PROBLEM STATEMENT - Nothing is needed except the lines below that run from the one with "### Key Architectural Benefits Achieved" through the one with "with GameHub policies", repeated exactly.

[EXERCISE INPUT — start]

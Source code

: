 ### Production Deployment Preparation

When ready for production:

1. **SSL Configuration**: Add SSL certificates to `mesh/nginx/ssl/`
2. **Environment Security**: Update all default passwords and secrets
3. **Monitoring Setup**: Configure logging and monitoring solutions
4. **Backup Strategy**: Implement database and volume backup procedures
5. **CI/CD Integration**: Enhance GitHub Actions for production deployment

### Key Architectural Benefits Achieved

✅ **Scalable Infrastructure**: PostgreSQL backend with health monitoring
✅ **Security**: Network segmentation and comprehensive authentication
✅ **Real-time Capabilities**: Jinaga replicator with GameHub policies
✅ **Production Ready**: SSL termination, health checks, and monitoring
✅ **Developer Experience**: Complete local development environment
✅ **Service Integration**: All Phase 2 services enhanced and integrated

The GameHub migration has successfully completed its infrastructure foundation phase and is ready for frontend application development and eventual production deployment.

[EXERCISE INPUT — finish]
[EXERCISE INPUT — start]

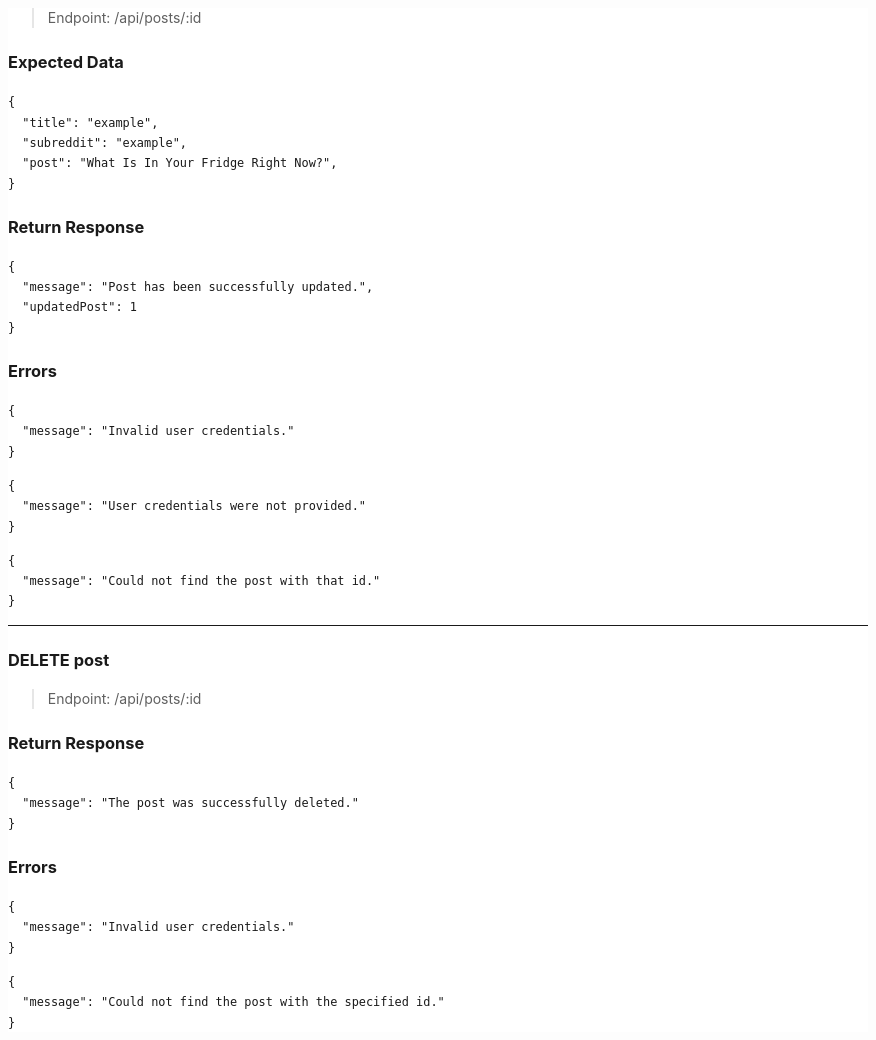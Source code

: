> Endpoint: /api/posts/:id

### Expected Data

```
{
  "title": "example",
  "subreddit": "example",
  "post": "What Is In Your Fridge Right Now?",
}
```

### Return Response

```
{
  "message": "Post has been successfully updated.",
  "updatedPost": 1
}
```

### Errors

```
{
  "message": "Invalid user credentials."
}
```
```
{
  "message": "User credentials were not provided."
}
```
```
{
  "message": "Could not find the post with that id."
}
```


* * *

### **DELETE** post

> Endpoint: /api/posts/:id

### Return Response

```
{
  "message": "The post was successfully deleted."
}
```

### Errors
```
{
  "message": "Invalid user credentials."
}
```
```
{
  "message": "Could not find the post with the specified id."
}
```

[EXERCISE INPUT — finish]
[EXERCISE INPUT — start]

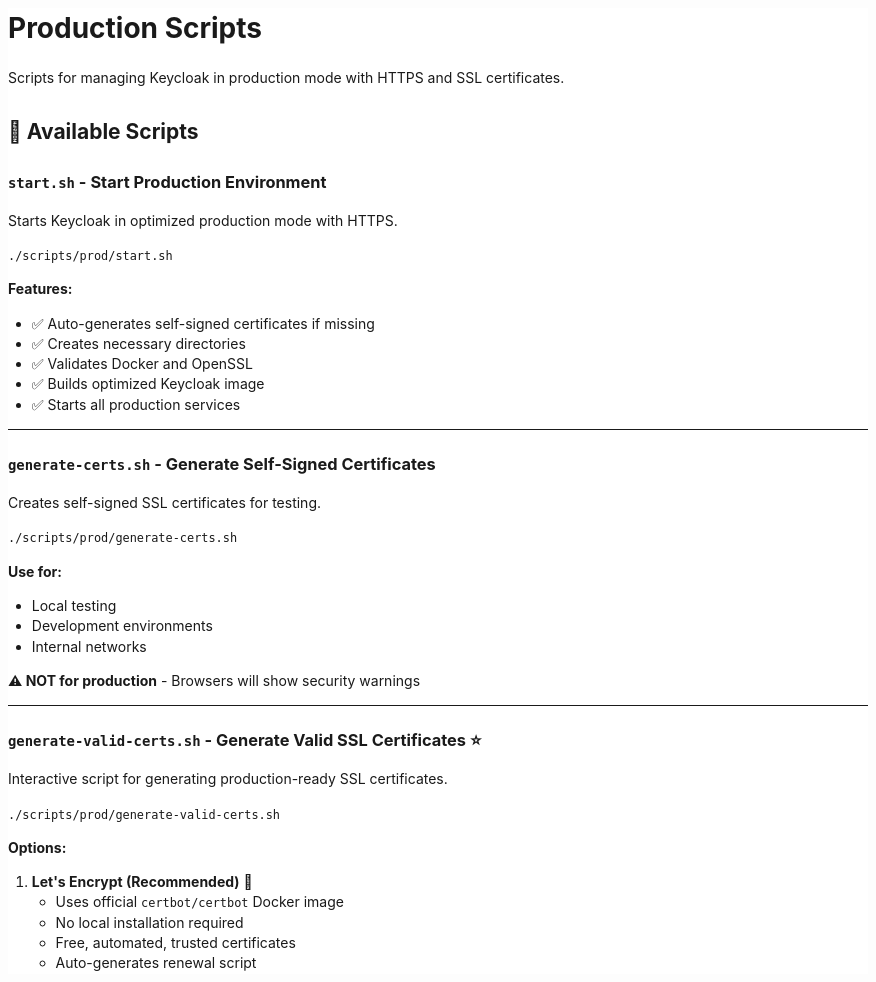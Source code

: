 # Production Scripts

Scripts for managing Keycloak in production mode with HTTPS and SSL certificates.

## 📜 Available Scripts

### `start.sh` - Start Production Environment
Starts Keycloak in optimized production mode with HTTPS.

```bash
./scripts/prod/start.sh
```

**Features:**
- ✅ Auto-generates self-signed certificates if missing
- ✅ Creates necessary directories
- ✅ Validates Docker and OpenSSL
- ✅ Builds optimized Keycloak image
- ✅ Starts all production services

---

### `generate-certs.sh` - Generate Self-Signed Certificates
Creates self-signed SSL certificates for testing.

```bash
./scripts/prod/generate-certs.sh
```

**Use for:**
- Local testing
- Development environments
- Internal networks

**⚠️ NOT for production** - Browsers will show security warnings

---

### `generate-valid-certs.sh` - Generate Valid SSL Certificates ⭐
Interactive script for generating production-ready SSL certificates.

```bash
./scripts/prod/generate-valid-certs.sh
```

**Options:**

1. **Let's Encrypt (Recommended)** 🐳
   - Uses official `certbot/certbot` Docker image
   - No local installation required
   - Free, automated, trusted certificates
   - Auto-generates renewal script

[EXERCISE INPUT — finish]

ANSWER TO THE PROBLEM -
### Key Architectural Benefits Achieved

✅ **Scalable Infrastructure**: PostgreSQL backend with health monitoring
✅ **Security**: Network segmentation and comprehensive authentication
✅ **Real-time Capabilities**: Jinaga replicator with GameHub policies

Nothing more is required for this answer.